§ **Plain-text document sources**:

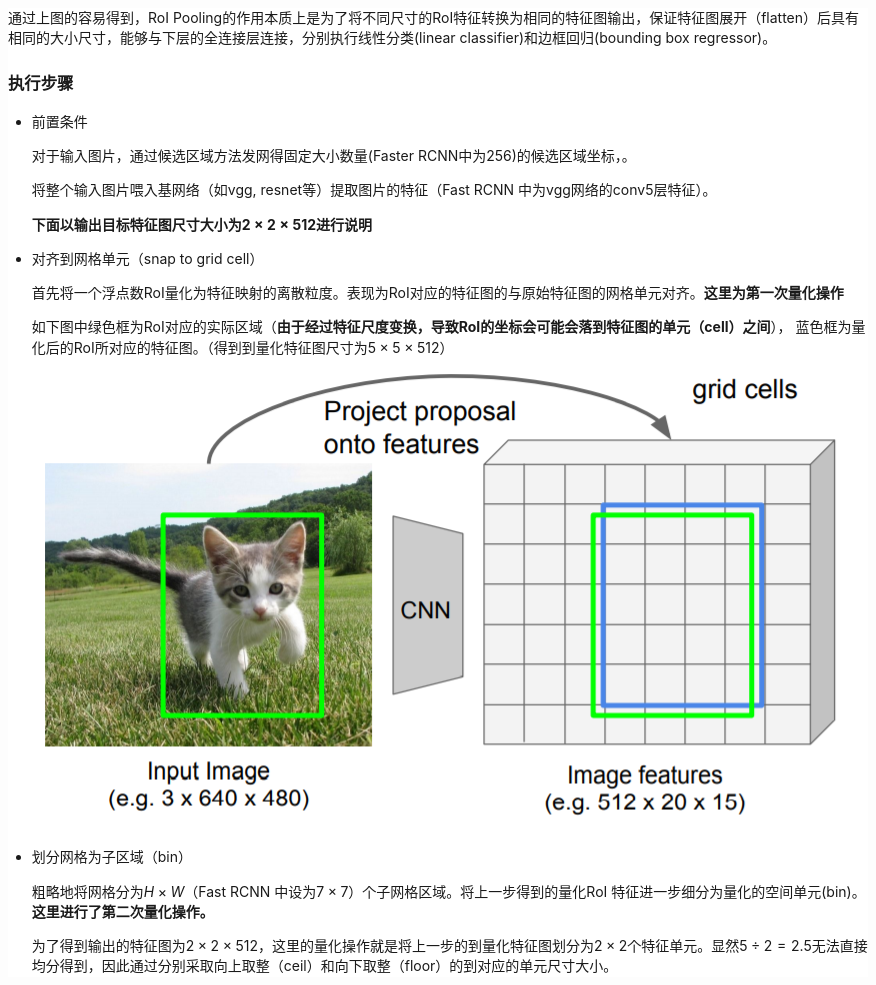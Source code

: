 通过上图的容易得到，RoI Pooling的作用本质上是为了将不同尺寸的RoI特征转换为相同的特征图输出，保证特征图展开（flatten）后具有相同的大小尺寸，能够与下层的全连接层连接，分别执行线性分类(linear classifier)和边框回归(bounding box regressor)。

### 执行步骤

* 前置条件

  对于输入图片，通过候选区域方法发网得固定大小数量(Faster RCNN中为256)的候选区域坐标，。

  将整个输入图片喂入基网络（如vgg, resnet等）提取图片的特征（Fast RCNN 中为vgg网络的conv5层特征）。

  **下面以输出目标特征图尺寸大小为$2\times2\times512$进行说明**

* 对齐到网格单元（snap to grid cell）

  首先将一个浮点数RoI量化为特征映射的离散粒度。表现为RoI对应的特征图的与原始特征图的网格单元对齐。**这里为第一次量化操作**

  如下图中绿色框为RoI对应的实际区域（**由于经过特征尺度变换，导致RoI的坐标会可能会落到特征图的单元（cell）之间**）， 蓝色框为量化后的RoI所对应的特征图。（得到到量化特征图尺寸为$5\times5\times512$）

  ![image-20200717162605115](../graph/image-20200717162605115.png)

* 划分网格为子区域（bin）

  粗略地将网格分为$H\times W$（Fast RCNN 中设为$7\times7$）个子网格区域。将上一步得到的量化RoI 特征进一步细分为量化的空间单元(bin)。**这里进行了第二次量化操作。**

  为了得到输出的特征图为$2\times2\times512$，这里的量化操作就是将上一步的到量化特征图划分为$2\times2$个特征单元。显然$5\div2=2.5$无法直接均分得到，因此通过分别采取向上取整（ceil）和向下取整（floor）的到对应的单元尺寸大小。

§ **WHAT TO WORK ON**:
Exclude the pictures and give back the rest of the data above exactly as written.

§ **EXPECTED ANSWER**:
Source code

: 通过上图的容易得到，RoI Pooling的作用本质上是为了将不同尺寸的RoI特征转换为相同的特征图输出，保证特征图展开（flatten）后具有相同的大小尺寸，能够与下层的全连接层连接，分别执行线性分类(linear classifier)和边框回归(bounding box regressor)。

### 执行步骤

* 前置条件

  对于输入图片，通过候选区域方法发网得固定大小数量(Faster RCNN中为256)的候选区域坐标，。

  将整个输入图片喂入基网络（如vgg, resnet等）提取图片的特征（Fast RCNN 中为vgg网络的conv5层特征）。

  **下面以输出目标特征图尺寸大小为$2\times2\times512$进行说明**

* 对齐到网格单元（snap to grid cell）

  首先将一个浮点数RoI量化为特征映射的离散粒度。表现为RoI对应的特征图的与原始特征图的网格单元对齐。**这里为第一次量化操作**

  如下图中绿色框为RoI对应的实际区域（**由于经过特征尺度变换，导致RoI的坐标会可能会落到特征图的单元（cell）之间**）， 蓝色框为量化后的RoI所对应的特征图。（得到到量化特征图尺寸为$5\times5\times512$）

  ![image-20200717162605115](../graph/image-20200717162605115.png)

* 划分网格为子区域（bin）

  粗略地将网格分为$H\times W$（Fast RCNN 中设为$7\times7$）个子网格区域。将上一步得到的量化RoI 特征进一步细分为量化的空间单元(bin)。**这里进行了第二次量化操作。**

  为了得到输出的特征图为$2\times2\times512$，这里的量化操作就是将上一步的到量化特征图划分为$2\times2$个特征单元。显然$5\div2=2.5$无法直接均分得到，因此通过分别采取向上取整（ceil）和向下取整（floor）的到对应的单元尺寸大小。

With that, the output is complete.